■ **Task material**:
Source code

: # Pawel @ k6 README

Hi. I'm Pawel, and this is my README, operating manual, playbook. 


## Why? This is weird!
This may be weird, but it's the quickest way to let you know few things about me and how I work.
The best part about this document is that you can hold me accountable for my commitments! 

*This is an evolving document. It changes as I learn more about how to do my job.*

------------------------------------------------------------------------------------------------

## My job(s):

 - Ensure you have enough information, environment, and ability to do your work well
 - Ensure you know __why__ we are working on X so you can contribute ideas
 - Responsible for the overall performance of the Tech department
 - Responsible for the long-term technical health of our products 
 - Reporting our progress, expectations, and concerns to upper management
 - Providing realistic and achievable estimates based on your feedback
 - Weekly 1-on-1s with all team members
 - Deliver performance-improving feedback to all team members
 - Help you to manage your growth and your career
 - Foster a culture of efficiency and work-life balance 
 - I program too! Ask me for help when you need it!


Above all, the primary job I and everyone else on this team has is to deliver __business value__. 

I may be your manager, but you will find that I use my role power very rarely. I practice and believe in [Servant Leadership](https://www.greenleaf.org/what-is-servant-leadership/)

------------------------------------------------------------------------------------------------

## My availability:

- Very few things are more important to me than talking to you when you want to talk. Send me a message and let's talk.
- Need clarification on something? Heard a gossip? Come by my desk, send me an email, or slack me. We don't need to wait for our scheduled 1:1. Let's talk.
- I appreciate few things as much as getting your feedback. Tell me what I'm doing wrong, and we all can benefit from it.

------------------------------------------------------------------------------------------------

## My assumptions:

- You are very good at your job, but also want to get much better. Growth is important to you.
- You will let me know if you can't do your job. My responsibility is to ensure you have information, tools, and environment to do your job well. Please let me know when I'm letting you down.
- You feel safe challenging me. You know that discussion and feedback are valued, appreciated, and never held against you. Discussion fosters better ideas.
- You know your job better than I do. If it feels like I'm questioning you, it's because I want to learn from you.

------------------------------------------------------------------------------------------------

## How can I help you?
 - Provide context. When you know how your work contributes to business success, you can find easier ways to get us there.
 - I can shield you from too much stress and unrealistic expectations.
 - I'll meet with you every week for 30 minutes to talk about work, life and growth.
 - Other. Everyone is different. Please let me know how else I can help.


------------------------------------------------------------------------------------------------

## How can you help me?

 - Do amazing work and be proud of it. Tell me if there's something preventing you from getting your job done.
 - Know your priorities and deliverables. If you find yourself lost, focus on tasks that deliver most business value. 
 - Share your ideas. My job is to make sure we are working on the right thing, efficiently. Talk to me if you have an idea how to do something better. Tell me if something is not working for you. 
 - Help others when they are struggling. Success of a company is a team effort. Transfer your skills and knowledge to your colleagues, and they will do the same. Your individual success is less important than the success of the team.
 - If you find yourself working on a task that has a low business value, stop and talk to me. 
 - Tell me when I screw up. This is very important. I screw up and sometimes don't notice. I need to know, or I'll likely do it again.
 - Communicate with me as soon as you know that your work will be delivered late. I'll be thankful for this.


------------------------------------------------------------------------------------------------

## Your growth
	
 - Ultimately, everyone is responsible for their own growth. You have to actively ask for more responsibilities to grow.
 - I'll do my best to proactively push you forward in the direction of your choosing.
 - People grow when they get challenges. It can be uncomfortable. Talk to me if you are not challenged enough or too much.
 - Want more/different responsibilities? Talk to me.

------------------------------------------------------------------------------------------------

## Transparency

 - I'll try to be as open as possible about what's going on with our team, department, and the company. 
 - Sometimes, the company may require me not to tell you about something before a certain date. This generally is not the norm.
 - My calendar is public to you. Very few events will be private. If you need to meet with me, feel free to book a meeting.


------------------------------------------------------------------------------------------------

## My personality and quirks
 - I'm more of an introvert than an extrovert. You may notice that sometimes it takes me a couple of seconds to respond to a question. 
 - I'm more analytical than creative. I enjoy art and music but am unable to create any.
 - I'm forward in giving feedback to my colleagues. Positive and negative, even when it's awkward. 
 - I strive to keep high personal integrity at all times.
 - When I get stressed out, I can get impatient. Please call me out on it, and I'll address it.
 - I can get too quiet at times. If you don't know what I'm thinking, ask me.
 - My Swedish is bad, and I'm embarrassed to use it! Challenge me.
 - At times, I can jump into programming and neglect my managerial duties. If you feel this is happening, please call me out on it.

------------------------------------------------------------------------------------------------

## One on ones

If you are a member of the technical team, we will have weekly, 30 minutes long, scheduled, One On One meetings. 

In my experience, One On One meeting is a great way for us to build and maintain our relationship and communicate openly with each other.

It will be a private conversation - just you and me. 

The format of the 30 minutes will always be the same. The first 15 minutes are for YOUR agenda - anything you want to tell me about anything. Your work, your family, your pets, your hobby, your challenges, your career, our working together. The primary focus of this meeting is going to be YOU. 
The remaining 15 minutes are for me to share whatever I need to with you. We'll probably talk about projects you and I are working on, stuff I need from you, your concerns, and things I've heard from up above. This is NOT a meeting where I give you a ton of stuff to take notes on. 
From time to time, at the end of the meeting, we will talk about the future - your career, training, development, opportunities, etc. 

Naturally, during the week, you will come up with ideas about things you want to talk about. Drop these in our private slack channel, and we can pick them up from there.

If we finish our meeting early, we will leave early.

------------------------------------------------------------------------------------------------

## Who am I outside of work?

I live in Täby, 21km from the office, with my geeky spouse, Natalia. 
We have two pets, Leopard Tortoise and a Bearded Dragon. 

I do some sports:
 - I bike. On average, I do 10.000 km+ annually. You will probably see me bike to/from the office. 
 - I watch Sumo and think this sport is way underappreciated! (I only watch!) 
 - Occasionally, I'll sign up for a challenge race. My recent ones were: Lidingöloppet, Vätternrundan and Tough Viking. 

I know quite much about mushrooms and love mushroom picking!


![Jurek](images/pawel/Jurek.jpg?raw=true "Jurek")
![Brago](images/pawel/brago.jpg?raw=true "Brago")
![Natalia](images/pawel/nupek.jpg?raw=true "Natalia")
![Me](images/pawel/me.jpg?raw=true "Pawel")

■ **Aim of the exercise**: Could you quote the material above in full, exactly as it stands?

■ **Solution**:
Source code

: # Pawel @ k6 README

Hi. I'm Pawel, and this is my README, operating manual, playbook. 


## Why? This is weird!
This may be weird, but it's the quickest way to let you know few things about me and how I work.
The best part about this document is that you can hold me accountable for my commitments! 

*This is an evolving document. It changes as I learn more about how to do my job.*

------------------------------------------------------------------------------------------------

## My job(s):

 - Ensure you have enough information, environment, and ability to do your work well
 - Ensure you know __why__ we are working on X so you can contribute ideas
 - Responsible for the overall performance of the Tech department
 - Responsible for the long-term technical health of our products 
 - Reporting our progress, expectations, and concerns to upper management
 - Providing realistic and achievable estimates based on your feedback
 - Weekly 1-on-1s with all team members
 - Deliver performance-improving feedback to all team members
 - Help you to manage your growth and your career
 - Foster a culture of efficiency and work-life balance 
 - I program too! Ask me for help when you need it!


Above all, the primary job I and everyone else on this team has is to deliver __business value__. 

I may be your manager, but you will find that I use my role power very rarely. I practice and believe in [Servant Leadership](https://www.greenleaf.org/what-is-servant-leadership/)

------------------------------------------------------------------------------------------------

## My availability:

- Very few things are more important to me than talking to you when you want to talk. Send me a message and let's talk.
- Need clarification on something? Heard a gossip? Come by my desk, send me an email, or slack me. We don't need to wait for our scheduled 1:1. Let's talk.
- I appreciate few things as much as getting your feedback. Tell me what I'm doing wrong, and we all can benefit from it.

------------------------------------------------------------------------------------------------

## My assumptions:

- You are very good at your job, but also want to get much better. Growth is important to you.
- You will let me know if you can't do your job. My responsibility is to ensure you have information, tools, and environment to do your job well. Please let me know when I'm letting you down.
- You feel safe challenging me. You know that discussion and feedback are valued, appreciated, and never held against you. Discussion fosters better ideas.
- You know your job better than I do. If it feels like I'm questioning you, it's because I want to learn from you.

------------------------------------------------------------------------------------------------

## How can I help you?
 - Provide context. When you know how your work contributes to business success, you can find easier ways to get us there.
 - I can shield you from too much stress and unrealistic expectations.
 - I'll meet with you every week for 30 minutes to talk about work, life and growth.
 - Other. Everyone is different. Please let me know how else I can help.


------------------------------------------------------------------------------------------------

## How can you help me?

 - Do amazing work and be proud of it. Tell me if there's something preventing you from getting your job done.
 - Know your priorities and deliverables. If you find yourself lost, focus on tasks that deliver most business value. 
 - Share your ideas. My job is to make sure we are working on the right thing, efficiently. Talk to me if you have an idea how to do something better. Tell me if something is not working for you. 
 - Help others when they are struggling. Success of a company is a team effort. Transfer your skills and knowledge to your colleagues, and they will do the same. Your individual success is less important than the success of the team.
 - If you find yourself working on a task that has a low business value, stop and talk to me. 
 - Tell me when I screw up. This is very important. I screw up and sometimes don't notice. I need to know, or I'll likely do it again.
 - Communicate with me as soon as you know that your work will be delivered late. I'll be thankful for this.


------------------------------------------------------------------------------------------------

## Your growth
	
 - Ultimately, everyone is responsible for their own growth. You have to actively ask for more responsibilities to grow.
 - I'll do my best to proactively push you forward in the direction of your choosing.
 - People grow when they get challenges. It can be uncomfortable. Talk to me if you are not challenged enough or too much.
 - Want more/different responsibilities? Talk to me.

------------------------------------------------------------------------------------------------

## Transparency

 - I'll try to be as open as possible about what's going on with our team, department, and the company. 
 - Sometimes, the company may require me not to tell you about something before a certain date. This generally is not the norm.
 - My calendar is public to you. Very few events will be private. If you need to meet with me, feel free to book a meeting.


------------------------------------------------------------------------------------------------

## My personality and quirks
 - I'm more of an introvert than an extrovert. You may notice that sometimes it takes me a couple of seconds to respond to a question. 
 - I'm more analytical than creative. I enjoy art and music but am unable to create any.
 - I'm forward in giving feedback to my colleagues. Positive and negative, even when it's awkward. 
 - I strive to keep high personal integrity at all times.
 - When I get stressed out, I can get impatient. Please call me out on it, and I'll address it.
 - I can get too quiet at times. If you don't know what I'm thinking, ask me.
 - My Swedish is bad, and I'm embarrassed to use it! Challenge me.
 - At times, I can jump into programming and neglect my managerial duties. If you feel this is happening, please call me out on it.

------------------------------------------------------------------------------------------------

## One on ones

If you are a member of the technical team, we will have weekly, 30 minutes long, scheduled, One On One meetings. 

In my experience, One On One meeting is a great way for us to build and maintain our relationship and communicate openly with each other.

It will be a private conversation - just you and me. 

The format of the 30 minutes will always be the same. The first 15 minutes are for YOUR agenda - anything you want to tell me about anything. Your work, your family, your pets, your hobby, your challenges, your career, our working together. The primary focus of this meeting is going to be YOU. 
The remaining 15 minutes are for me to share whatever I need to with you. We'll probably talk about projects you and I are working on, stuff I need from you, your concerns, and things I've heard from up above. This is NOT a meeting where I give you a ton of stuff to take notes on. 
From time to time, at the end of the meeting, we will talk about the future - your career, training, development, opportunities, etc. 

Naturally, during the week, you will come up with ideas about things you want to talk about. Drop these in our private slack channel, and we can pick them up from there.

If we finish our meeting early, we will leave early.

------------------------------------------------------------------------------------------------

## Who am I outside of work?

I live in Täby, 21km from the office, with my geeky spouse, Natalia. 
We have two pets, Leopard Tortoise and a Bearded Dragon. 

I do some sports:
 - I bike. On average, I do 10.000 km+ annually. You will probably see me bike to/from the office. 
 - I watch Sumo and think this sport is way underappreciated! (I only watch!) 
 - Occasionally, I'll sign up for a challenge race. My recent ones were: Lidingöloppet, Vätternrundan and Tough Viking. 

I know quite much about mushrooms and love mushroom picking!


![Jurek](images/pawel/Jurek.jpg?raw=true "Jurek")
![Brago](images/pawel/brago.jpg?raw=true "Brago")
![Natalia](images/pawel/nupek.jpg?raw=true "Natalia")
![Me](images/pawel/me.jpg?raw=true "Pawel")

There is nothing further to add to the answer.